Folk Wisdom

| 13 Aug 2014 | 02:55

    Slow liquid is the metaphor with which to understand the guitar of Kevin Barker on You & Me, his solo debut. Not just the gurgling country brook, but also hard lemonade, a hot toddy, Irish coffee, simple syrup, molasses and of course, honey; his licks are sweet, simple and pleasing, so restrained that they sound reluctant to leave his guitar but when they finally descend, you marvel at the shimmering golden coils, piling up for an instant before dissipating.
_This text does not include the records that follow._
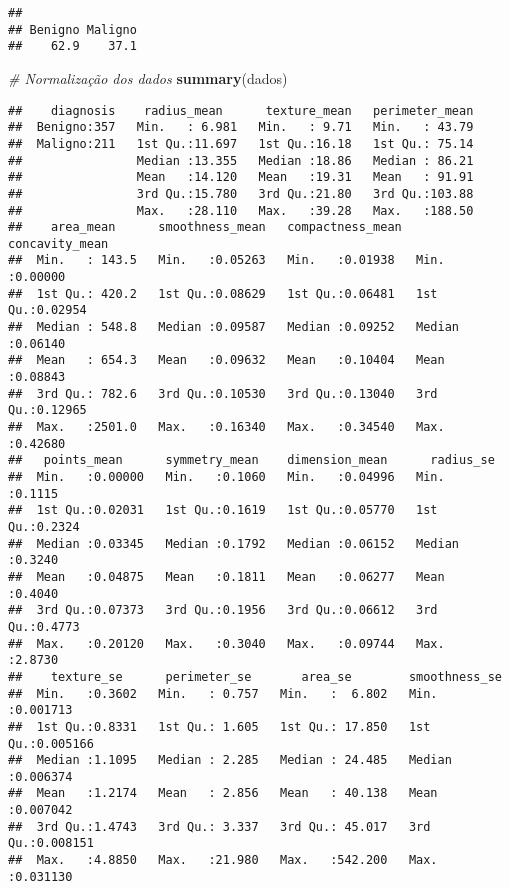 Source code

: \documentclass[]{article}
\newenvironment{Shaded}{\begin{snugshade}}{\end{snugshade}}
\newcommand{\KeywordTok}[1]{\textcolor[rgb]{0.13,0.29,0.53}{\textbf{#1}}}
\newcommand{\CommentTok}[1]{\textcolor[rgb]{0.56,0.35,0.01}{\textit{#1}}}
\newcommand{\NormalTok}[1]{#1}
\begin{document}
\begin{verbatim}
## 
## Benigno Maligno 
##    62.9    37.1
\end{verbatim}

\begin{Shaded}
\begin{Highlighting}[]
\CommentTok{# Normalização dos dados}
\KeywordTok{summary}\NormalTok{(dados)}
\end{Highlighting}
\end{Shaded}

\begin{verbatim}
##    diagnosis    radius_mean      texture_mean   perimeter_mean  
##  Benigno:357   Min.   : 6.981   Min.   : 9.71   Min.   : 43.79  
##  Maligno:211   1st Qu.:11.697   1st Qu.:16.18   1st Qu.: 75.14  
##                Median :13.355   Median :18.86   Median : 86.21  
##                Mean   :14.120   Mean   :19.31   Mean   : 91.91  
##                3rd Qu.:15.780   3rd Qu.:21.80   3rd Qu.:103.88  
##                Max.   :28.110   Max.   :39.28   Max.   :188.50  
##    area_mean      smoothness_mean   compactness_mean  concavity_mean   
##  Min.   : 143.5   Min.   :0.05263   Min.   :0.01938   Min.   :0.00000  
##  1st Qu.: 420.2   1st Qu.:0.08629   1st Qu.:0.06481   1st Qu.:0.02954  
##  Median : 548.8   Median :0.09587   Median :0.09252   Median :0.06140  
##  Mean   : 654.3   Mean   :0.09632   Mean   :0.10404   Mean   :0.08843  
##  3rd Qu.: 782.6   3rd Qu.:0.10530   3rd Qu.:0.13040   3rd Qu.:0.12965  
##  Max.   :2501.0   Max.   :0.16340   Max.   :0.34540   Max.   :0.42680  
##   points_mean      symmetry_mean    dimension_mean      radius_se     
##  Min.   :0.00000   Min.   :0.1060   Min.   :0.04996   Min.   :0.1115  
##  1st Qu.:0.02031   1st Qu.:0.1619   1st Qu.:0.05770   1st Qu.:0.2324  
##  Median :0.03345   Median :0.1792   Median :0.06152   Median :0.3240  
##  Mean   :0.04875   Mean   :0.1811   Mean   :0.06277   Mean   :0.4040  
##  3rd Qu.:0.07373   3rd Qu.:0.1956   3rd Qu.:0.06612   3rd Qu.:0.4773  
##  Max.   :0.20120   Max.   :0.3040   Max.   :0.09744   Max.   :2.8730  
##    texture_se      perimeter_se       area_se        smoothness_se     
##  Min.   :0.3602   Min.   : 0.757   Min.   :  6.802   Min.   :0.001713  
##  1st Qu.:0.8331   1st Qu.: 1.605   1st Qu.: 17.850   1st Qu.:0.005166  
##  Median :1.1095   Median : 2.285   Median : 24.485   Median :0.006374  
##  Mean   :1.2174   Mean   : 2.856   Mean   : 40.138   Mean   :0.007042  
##  3rd Qu.:1.4743   3rd Qu.: 3.337   3rd Qu.: 45.017   3rd Qu.:0.008151  
##  Max.   :4.8850   Max.   :21.980   Max.   :542.200   Max.   :0.031130  

\end{verbatim}
\end{document}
    His press release pimps his work with pillars of the ‘freak folk’ scene like Devendra Banhart, Joanna Newsom and even the mother of them all, Vashti Bunyan, and this record gives ample evidence why he’s a sideman of choice as his notes winnow out their space without treading on the vocals or overloading the song. But don’t let the company he keeps pigeonhole this record: it’s very much a stripped down country rock album in the tradition of under sung songwriter JJ Cale’s Naturally. The arrangement on the title track restricts itself to guitar, bass, drums, piano and two voices and manages to sound both creamy and spare at once. The bass sleeps on some fills, the drums slurp out of the pocket at times… There is not some over caffeinated engineer frantically nudging the beats onto a grid on some monolithic, pixel-greedy monitor. The fingerstyle guitar is distinctly unweird while deftly dodging the country tropes abused by other Brooklyn 70s revivalists. Barker’s voice is clear but warm and open as if he were actually relaxed and not just anxiously cultivating a relaxed vibe. This outing elicits comparisons to great songwriting guitarists from Nick Drake to Lovin’ Spoonful’s John Sebastian to, yeah, even quieter Jimi Hendrix.
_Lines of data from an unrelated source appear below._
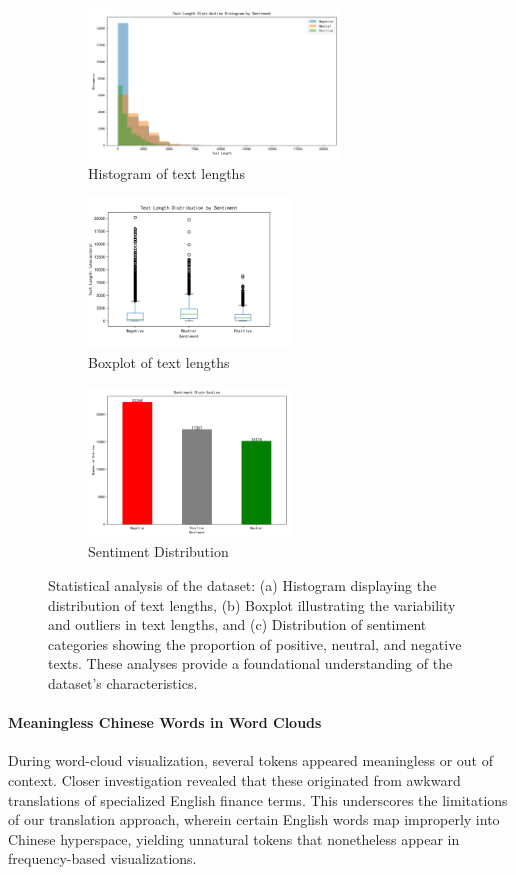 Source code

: \documentclass[12pt]{article}
\begin{document}
\begin{figure}[H]
	\centering
	\begin{subfigure}[b]{0.32\textwidth}
		\includegraphics[height=4cm]{text_length_histogram.png}
		\caption{Histogram of text lengths}
	\end{subfigure}
	\hfill
	\begin{subfigure}[b]{0.32\textwidth}
		\includegraphics[height=4cm]{text_length_boxplot.png}
		\caption{Boxplot of text lengths}
	\end{subfigure}
	\hfill
	\begin{subfigure}[b]{0.32\textwidth}
		\includegraphics[height=4cm]{sentiment_distribution.png}
		\caption{Sentiment Distribution}
	\end{subfigure}
	\caption{Statistical analysis of the dataset: (a) Histogram displaying the distribution of text lengths, (b) Boxplot illustrating the variability and outliers in text lengths, and (c) Distribution of sentiment categories showing the proportion of positive, neutral, and negative texts. These analyses provide a foundational understanding of the dataset's characteristics.}
	\label{fig:sentiment_distribution}
\end{figure}

\paragraph{Meaningless Chinese Words in Word Clouds}
During word-cloud visualization, several tokens appeared meaningless or out of context. Closer investigation revealed that these originated from awkward translations of specialized English finance terms. This underscores the limitations of our translation approach, wherein certain English words map improperly into Chinese hyperspace, yielding unnatural tokens that nonetheless appear in frequency-based visualizations.
\end{document}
    I caught him play during the depths of the blizzard of 2009, a show at The Stone that fell victim to winter’s stylishly late and nearly show-stopping entrance. It was the right venue, from The Stone’s almost unmarked entrance to the black paint already peeling from the worn wooden floor like the finish from the hip of a road-worn guitar. There was no band and his rig was no-frills, verging on ascetic—a newish Fender Deluxe Reverb amp, a three pickup Telecaster and the same white stompbox tuner slowly corroding in a damp rehearsal space. No rhinestone bedazzled Nudie suit, he wore jeans and heavy winter boots and, in a halting conversation with the event’s curator, decided aloud that the noisy radiator should be left on as a concession to comfort. Despite the strength of the record, I confess to worrying that it was going to suck. Of course, he was even more rhythmically confident and assured solo, speaking directly to the tempo without having a drummer act as a translator. He’s nailed not just narrative melodic lines but also the subtler moves like Sterling Morrison’s burbling stutter on The Velvet Underground’s "Pale Blue Eyes." I did miss the band’s fluid roll-and-tumble, the drums bouncing like Neil Young’s "Out On The Weekend" but only because I’d heard the record: Barker’s guitar easily carried the songs, the show and the night.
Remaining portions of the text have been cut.